In [3]:
import numpy as np
import pandas as pd
from bs4 import BeautifulSoup
import os
from time import time


# Feature Extraction

In [2]:
folder_path = 'Desktop/data_output/'
all_files = os.listdir(folder_path)
thread_data_1 = pd.DataFrame()
for file_name in all_files:
    doc_df = pd.read_csv(folder_path+file_name, encoding=('iso-8859-1'))
    thread_data_1 = thread_data_1.append(doc_df, ignore_index= True)

In [3]:
from nltk.sentiment.vader import SentimentIntensityAnalyzer
sid = SentimentIntensityAnalyzer()

for i in range(len(thread_data_1)):
    # do counts
    Message_soup = BeautifulSoup(thread_data_1['Message HTML'][i], 'html.parser')
    thread_data_1.loc[i, 'img_count'] = len(Message_soup.find_all('img')) - len(Message_soup.find_all('img', class_='emoticon'))  # count image tags
    thread_data_1.loc[i, 'p_count'] = len(Message_soup.find_all('p'))    # count p tags
    thread_data_1.loc[i, 'word_count'] = len(Message_soup.get_text().split(' ')) # count words
    
    # get sentiment
    Message_bodies = thread_data_1['Message Bodies'][i].replace("\\xa0", "").replace("\\n", "")
    ss = sid.polarity_scores(Message_bodies)
    
    thread_data_1.loc[i, 'compound'] = ss['compound']
    thread_data_1.loc[i, 'neg'] = ss['neg']
    thread_data_1.loc[i, 'neu'] = ss['neu']
    thread_data_1.loc[i, 'pos'] = ss['pos']
    
    thread_data_1.loc[i, 'user_count'] = len(thread_data_1['User List'][i].split(','))



In [26]:
thread_data_1.to_csv('features.csv', encoding='utf-8')

# Model Training

In [4]:
from sklearn.ensemble import RandomForestClassifier
from sklearn.neural_network import MLPClassifier
from sklearn.svm import SVC

from sklearn.preprocessing import StandardScaler
from sklearn.metrics import accuracy_score
from sklearn.metrics import precision_score
from sklearn.metrics import recall_score

def train(Xdata, ydata):
    #Create 70-30 splits
    X_train, X_test, y_train, y_test = train_test_split(Xdata, 
                                                    ydata, 
                                                    random_state=42, 
                                                    train_size=.7, 
                                                    test_size=.3)
    
    # transform scale of data
    ss = StandardScaler()
    X_train_scaled = ss.fit_transform(X_train)
    X_test_scaled = ss.transform(X_test)
    
    # set up models
    rf = RandomForestClassifier(random_state = 42, class_weight="balanced")
    svm = SVC(random_state = 42, class_weight="balanced")
    mlp = MLPClassifier(random_state = 42)
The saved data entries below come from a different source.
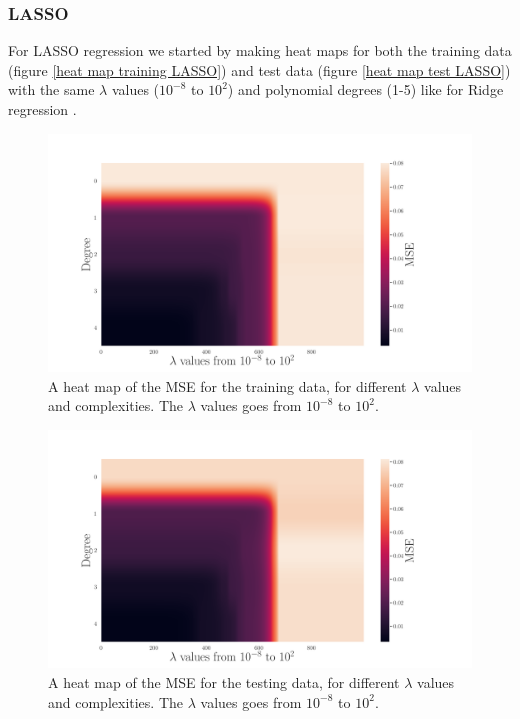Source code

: \subsubsection{LASSO}
\noindent For LASSO regression we started by making heat maps for both the training data (figure \eqref{heat map training LASSO}) and test data (figure \eqref{heat map test LASSO}) with the same $\lambda$ values ($10^{-8}$ to $10^{2}$) and polynomial degrees (1-5) like for Ridge regression .

\begin{figure}[H]
	\centering
	\includegraphics[width=\linewidth]{images/Figure_9.png}
	\caption{A heat map of the MSE for the training data, for different $\lambda$ values and complexities. The $\lambda$ values goes from $10^{-8}$ to $10^{2}$. }
	\label{heat map training LASSO}
\end{figure}
%
\begin{figure}[H]
	\centering
	\includegraphics[width=\linewidth]{images/Figure_10.png}
	\caption{A heat map of the MSE for the testing data, for different $\lambda$ values and complexities. The $\lambda$ values goes from $10^{-8}$ to $10^{2}$.}
	\label{heat map test LASSO}
\end{figure}
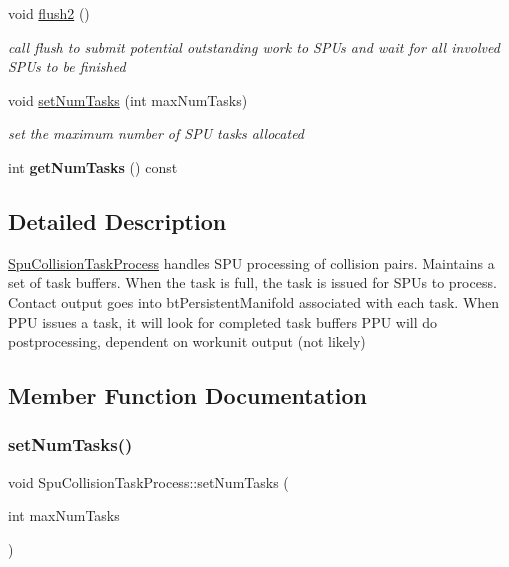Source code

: \begin{DoxyCompactItemize}
void \hyperlink{classSpuCollisionTaskProcess_afdb2b028ac84b0e90286eb6d4ed10fd3}{flush2} ()
\begin{DoxyCompactList}\small\item\em call flush to submit potential outstanding work to S\+P\+Us and wait for all involved S\+P\+Us to be finished \end{DoxyCompactList}\item 
\mbox{\label{classSpuCollisionTaskProcess_aa079f41eb800756bff561982db6dab00}} 
void \hyperlink{classSpuCollisionTaskProcess_aa079f41eb800756bff561982db6dab00}{set\+Num\+Tasks} (int max\+Num\+Tasks)
\begin{DoxyCompactList}\small\item\em set the maximum number of S\+PU tasks allocated \end{DoxyCompactList}\item 
\mbox{\label{classSpuCollisionTaskProcess_abe43a4914aba6cfd93ccaf16e94f31d6}} 
int {\bfseries get\+Num\+Tasks} () const
\end{DoxyCompactItemize}


\subsection{Detailed Description}
\hyperlink{classSpuCollisionTaskProcess}{Spu\+Collision\+Task\+Process} handles S\+PU processing of collision pairs. Maintains a set of task buffers. When the task is full, the task is issued for S\+P\+Us to process. Contact output goes into bt\+Persistent\+Manifold associated with each task. When P\+PU issues a task, it will look for completed task buffers P\+PU will do postprocessing, dependent on workunit output (not likely) 

\subsection{Member Function Documentation}
\mbox{\label{classSpuCollisionTaskProcess_aa079f41eb800756bff561982db6dab00}} 
\subsubsection{\texorpdfstring{set\+Num\+Tasks()}{setNumTasks()}}
{\footnotesize\ttfamily void Spu\+Collision\+Task\+Process\+::set\+Num\+Tasks (\begin{DoxyParamCaption}\item[{int}]{max\+Num\+Tasks }\end{DoxyParamCaption})}



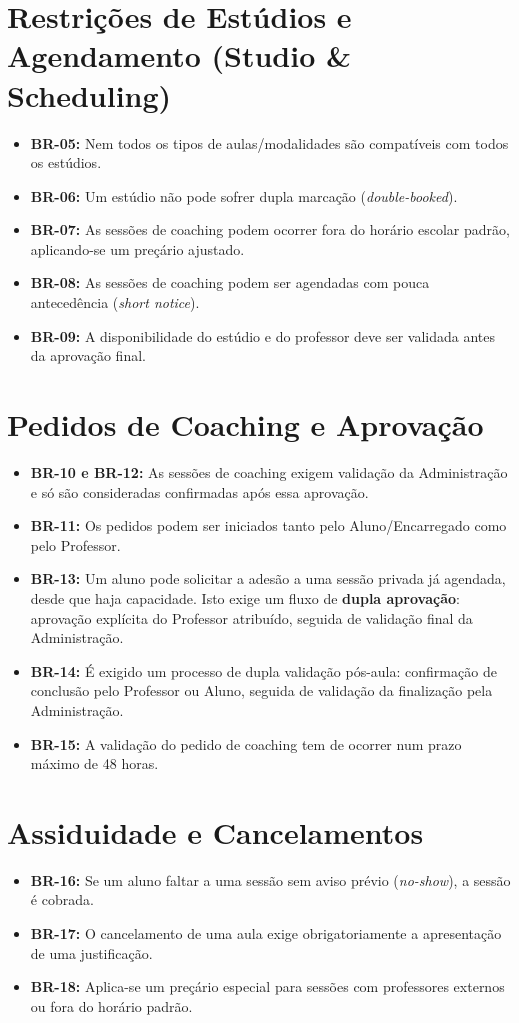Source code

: \documentclass[12pt,a4paper]{report}
\begin{document}
\section{Restrições de Estúdios e Agendamento (Studio \& Scheduling)}
\begin{itemize}
    \item \textbf{BR-05:} Nem todos os tipos de aulas/modalidades são compatíveis com todos os estúdios.
    \item \textbf{BR-06:} Um estúdio não pode sofrer dupla marcação (\textit{double-booked}).
    \item \textbf{BR-07:} As sessões de coaching podem ocorrer fora do horário escolar padrão, aplicando-se um preçário ajustado.
    \item \textbf{BR-08:} As sessões de coaching podem ser agendadas com pouca antecedência (\textit{short notice}).
    \item \textbf{BR-09:} A disponibilidade do estúdio e do professor deve ser validada antes da aprovação final.
\end{itemize}

\section{Pedidos de Coaching e Aprovação}
\begin{itemize}
    \item \textbf{BR-10 e BR-12:} As sessões de coaching exigem validação da Administração e só são consideradas confirmadas após essa aprovação.
    \item \textbf{BR-11:} Os pedidos podem ser iniciados tanto pelo Aluno/Encarregado como pelo Professor.
    \item \textbf{BR-13:} Um aluno pode solicitar a adesão a uma sessão privada já agendada, desde que haja capacidade. Isto exige um fluxo de \textbf{dupla aprovação}: aprovação explícita do Professor atribuído, seguida de validação final da Administração.
    \item \textbf{BR-14:} É exigido um processo de dupla validação pós-aula: confirmação de conclusão pelo Professor ou Aluno, seguida de validação da finalização pela Administração.
    \item \textbf{BR-15:} A validação do pedido de coaching tem de ocorrer num prazo máximo de 48 horas.
\end{itemize}

\section{Assiduidade e Cancelamentos}
\begin{itemize}
    \item \textbf{BR-16:} Se um aluno faltar a uma sessão sem aviso prévio (\textit{no-show}), a sessão é cobrada.
    \item \textbf{BR-17:} O cancelamento de uma aula exige obrigatoriamente a apresentação de uma justificação.
    \item \textbf{BR-18:} Aplica-se um preçário especial para sessões com professores externos ou fora do horário padrão.
\end{itemize}
\end{document}
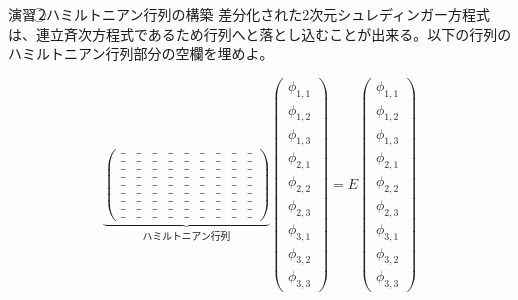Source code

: \documentclass{beamer}
\begin{document}
\begin{frame}{演習\,\textcircled{2}\quad ハミルトニアン行列の構築}
    差分化された2次元シュレディンガー方程式は、連立斉次方程式であるため行列へと落とし込むことが出来る。以下の行列のハミルトニアン行列部分の空欄を埋めよ。
    \vspace{0.5em}
    
    \scriptsize
    $$
    \underbrace{
    \begin{pmatrix}
    \_ & \_ & \_ & \_ & \_ & \_ & \_ & \_ & \_ \\
    \_ & \_ & \_ & \_ & \_ & \_ & \_ & \_ & \_ \\
    \_ & \_ & \_ & \_ & \_ & \_ & \_ & \_ & \_ \\
    \hline
    \_ & \_ & \_ & \_ & \_ & \_ & \_ & \_ & \_ \\
    \_ & \_ & \_ & \_ & \_ & \_ & \_ & \_ & \_ \\
    \_ & \_ & \_ & \_ & \_ & \_ & \_ & \_ & \_ \\
    \hline
    \_ & \_ & \_ & \_ & \_ & \_ & \_ & \_ & \_ \\
    \_ & \_ & \_ & \_ & \_ & \_ & \_ & \_ & \_ \\
    \_ & \_ & \_ & \_ & \_ & \_ & \_ & \_ & \_ 
    \end{pmatrix}
    }_{\text{ハミルトニアン行列}}
    \begin{pmatrix}
    \phi_{1,1} \\ \phi_{1,2} \\ \phi_{1,3} \\
    \hline
    \phi_{2,1} \\ \phi_{2,2} \\ \phi_{2,3} \\
    \hline
    \phi_{3,1} \\ \phi_{3,2} \\ \phi_{3,3}
    \end{pmatrix}
    =
    E
    \begin{pmatrix}
    \phi_{1,1} \\ \phi_{1,2} \\ \phi_{1,3} \\
    \hline
    \phi_{2,1} \\ \phi_{2,2} \\ \phi_{2,3} \\
    \hline
    \phi_{3,1} \\ \phi_{3,2} \\ \phi_{3,3}
    \end{pmatrix}
    $$
\end{frame}
    
\end{document}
    models = [('Random Forest', rf), 
          ('Support Vector Machine', svm),
          ('Neural Networks', mlp)]

    performance = {'Model': [], 'Accuracy': [], 'Precision': [], 'Recall': []}

    for model_name, cur_model in models:
        cur_model.fit(X_train_scaled, y_train)
        y_predicted = cur_model.predict(X_test_scaled)
        
        accuracy = accuracy_score(y_predicted, y_test)
        precision = precision_score(y_predicted, y_test)
        recall = recall_score(y_predicted, y_test)
        
        performance['Model'].append(model_name)
        performance['Accuracy'].append(accuracy)
        performance['Precision'].append(precision)
        performance['Recall'].append(recall)

    return (performance)

In [4]:
thread_df = pd.read_csv('features.csv', encoding='utf-8')

In [6]:
from sklearn.metrics import accuracy_score
from sklearn import metrics
from sklearn.model_selection import train_test_split

thread_X = thread_df.drop(columns=['Solution Count', 'Thread ID', 'Message List', 'User List', 'Message HTML', 'Post Times', 'Message Bodies'])
thread_y = [0 if x==0 else 1 for x in thread_df['Solution Count']]  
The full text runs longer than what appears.